(stoa0022a) by AlisonBabeu · Pull Request #387 · OpenGreekAndLatin/csel-dev

AlisonBabeu · 2022-04-12T17:31:44Z

Converted stoa0040a (Pseudo-Augustine) to stoa0022a *(Ambrosiaster), re long ago issue #305.
While had created catalog_data for this edition at the time had no way to change the data.
Renumbered file and also combined the two-only one work.

Converted stoa0040a (Pseudo-Augustine) to stoa0022a *(Ambrosiaster), re long ago issue #305. While had created catalog_data for this edition at the time had no way to change the data. Renumbered file and also combined the two-only one work.

lcerrato · 2022-04-12T19:15:20Z

@AlisonBabeu
It looks like you added books to stoa0022a.stoa001.opp-lat1.xml, is that correct? There are some oddly named divs in this file.
This isn't going to work as you've added another level (book) without editing the refs decl or making the old file = book 1.
It's not the just the naming of the sections that is causing the problems.

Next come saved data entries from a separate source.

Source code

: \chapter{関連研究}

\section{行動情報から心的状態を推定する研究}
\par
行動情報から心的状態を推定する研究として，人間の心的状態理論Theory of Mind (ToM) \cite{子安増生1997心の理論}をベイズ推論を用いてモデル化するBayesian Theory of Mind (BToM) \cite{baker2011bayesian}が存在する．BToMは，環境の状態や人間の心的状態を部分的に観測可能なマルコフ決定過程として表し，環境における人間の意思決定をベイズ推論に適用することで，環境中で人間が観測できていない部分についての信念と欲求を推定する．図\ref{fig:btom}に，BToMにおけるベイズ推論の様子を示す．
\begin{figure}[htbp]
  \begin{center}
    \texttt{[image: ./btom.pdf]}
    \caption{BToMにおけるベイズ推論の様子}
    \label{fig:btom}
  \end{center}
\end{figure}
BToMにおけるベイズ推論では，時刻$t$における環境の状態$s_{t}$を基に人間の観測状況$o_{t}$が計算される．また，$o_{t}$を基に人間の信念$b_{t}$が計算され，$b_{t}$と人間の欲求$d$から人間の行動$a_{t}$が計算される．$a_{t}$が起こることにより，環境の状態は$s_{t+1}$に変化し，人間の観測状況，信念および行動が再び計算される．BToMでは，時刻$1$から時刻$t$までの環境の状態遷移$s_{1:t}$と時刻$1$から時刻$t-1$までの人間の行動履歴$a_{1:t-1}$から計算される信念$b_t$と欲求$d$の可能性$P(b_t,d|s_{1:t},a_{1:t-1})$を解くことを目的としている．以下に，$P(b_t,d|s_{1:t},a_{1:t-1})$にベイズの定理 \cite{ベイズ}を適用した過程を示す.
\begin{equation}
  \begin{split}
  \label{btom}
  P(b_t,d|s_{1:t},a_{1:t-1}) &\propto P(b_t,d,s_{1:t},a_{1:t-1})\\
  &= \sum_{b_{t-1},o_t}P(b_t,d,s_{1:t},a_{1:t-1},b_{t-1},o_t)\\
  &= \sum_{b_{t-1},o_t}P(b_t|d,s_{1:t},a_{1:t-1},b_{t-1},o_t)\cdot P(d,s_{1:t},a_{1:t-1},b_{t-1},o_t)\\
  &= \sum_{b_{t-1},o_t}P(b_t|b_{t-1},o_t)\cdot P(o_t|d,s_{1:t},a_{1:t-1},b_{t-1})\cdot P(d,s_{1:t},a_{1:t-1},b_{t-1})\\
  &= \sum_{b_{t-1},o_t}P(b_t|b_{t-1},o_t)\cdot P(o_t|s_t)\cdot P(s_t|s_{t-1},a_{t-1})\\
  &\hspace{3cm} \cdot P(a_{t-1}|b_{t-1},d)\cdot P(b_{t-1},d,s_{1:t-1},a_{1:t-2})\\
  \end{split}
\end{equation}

The comments are also unclear. I'm not sure what files were added or when.
This should probably be a detailed note in the header or in the change log rather than comments in the body.

<!-- End of Work 1-previous TEI-XML files -->
  <!-- Beginnin of SEcond XML file -->

AlisonBabeu · 2022-04-12T19:34:25Z

hi @lcerrato those comments were just for myself as I was combining two XML files I had planned to do further updating.
I hadn't asked for your review yet as I always do because I wanted to see if it worked and if I could figure out fixing it myself before bothering you! :)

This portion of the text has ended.